Each line below from the one containing "prises en charge." through the one containing "à niveau pour" is to be given again exactly, and no line outside that span.
___ GIVEN ENTRIES ___
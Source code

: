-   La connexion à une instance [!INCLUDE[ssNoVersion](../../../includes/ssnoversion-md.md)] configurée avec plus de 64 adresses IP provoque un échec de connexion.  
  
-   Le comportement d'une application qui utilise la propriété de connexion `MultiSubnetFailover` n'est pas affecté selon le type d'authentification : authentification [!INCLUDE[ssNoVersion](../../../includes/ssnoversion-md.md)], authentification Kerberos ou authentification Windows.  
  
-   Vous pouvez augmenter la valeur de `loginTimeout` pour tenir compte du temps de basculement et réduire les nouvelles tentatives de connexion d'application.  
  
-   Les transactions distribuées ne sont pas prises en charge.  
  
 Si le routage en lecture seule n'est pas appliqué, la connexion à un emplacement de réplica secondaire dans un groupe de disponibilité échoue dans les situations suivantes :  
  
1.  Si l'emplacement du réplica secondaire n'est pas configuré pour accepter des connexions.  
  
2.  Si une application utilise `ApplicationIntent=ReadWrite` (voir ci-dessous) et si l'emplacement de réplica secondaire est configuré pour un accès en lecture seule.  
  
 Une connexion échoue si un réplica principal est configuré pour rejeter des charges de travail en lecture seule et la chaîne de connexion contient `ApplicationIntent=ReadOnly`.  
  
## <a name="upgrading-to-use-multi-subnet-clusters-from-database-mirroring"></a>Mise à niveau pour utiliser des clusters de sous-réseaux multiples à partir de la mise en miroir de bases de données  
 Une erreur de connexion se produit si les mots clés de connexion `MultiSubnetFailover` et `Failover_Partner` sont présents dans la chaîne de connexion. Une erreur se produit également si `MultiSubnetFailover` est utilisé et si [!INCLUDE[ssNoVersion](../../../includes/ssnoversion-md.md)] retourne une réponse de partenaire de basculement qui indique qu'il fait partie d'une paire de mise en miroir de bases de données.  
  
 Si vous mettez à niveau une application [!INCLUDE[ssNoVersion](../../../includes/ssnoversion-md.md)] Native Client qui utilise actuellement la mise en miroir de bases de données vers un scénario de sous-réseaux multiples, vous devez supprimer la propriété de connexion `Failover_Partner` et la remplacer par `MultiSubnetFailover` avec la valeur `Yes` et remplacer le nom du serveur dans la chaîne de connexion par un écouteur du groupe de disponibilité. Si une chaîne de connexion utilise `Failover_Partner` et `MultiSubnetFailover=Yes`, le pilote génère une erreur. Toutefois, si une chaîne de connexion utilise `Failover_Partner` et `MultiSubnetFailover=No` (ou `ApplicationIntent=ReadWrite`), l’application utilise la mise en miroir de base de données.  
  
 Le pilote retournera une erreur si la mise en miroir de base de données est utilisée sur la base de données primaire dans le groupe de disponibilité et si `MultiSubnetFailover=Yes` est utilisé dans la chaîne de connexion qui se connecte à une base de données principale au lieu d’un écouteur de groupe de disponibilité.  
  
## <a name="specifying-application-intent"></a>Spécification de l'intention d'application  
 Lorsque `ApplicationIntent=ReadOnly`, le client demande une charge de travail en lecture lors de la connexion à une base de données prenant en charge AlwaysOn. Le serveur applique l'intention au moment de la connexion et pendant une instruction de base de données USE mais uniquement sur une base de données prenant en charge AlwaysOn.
___
### WORKED SOLUTION
-   Les transactions distribuées ne sont pas prises en charge.  
  
 Si le routage en lecture seule n'est pas appliqué, la connexion à un emplacement de réplica secondaire dans un groupe de disponibilité échoue dans les situations suivantes :  
  
1.  Si l'emplacement du réplica secondaire n'est pas configuré pour accepter des connexions.  
  
2.  Si une application utilise `ApplicationIntent=ReadWrite` (voir ci-dessous) et si l'emplacement de réplica secondaire est configuré pour un accès en lecture seule.  
  
 Une connexion échoue si un réplica principal est configuré pour rejeter des charges de travail en lecture seule et la chaîne de connexion contient `ApplicationIntent=ReadOnly`.  
  
## <a name="upgrading-to-use-multi-subnet-clusters-from-database-mirroring"></a>Mise à niveau pour utiliser des clusters de sous-réseaux multiples à partir de la mise en miroir de bases de données  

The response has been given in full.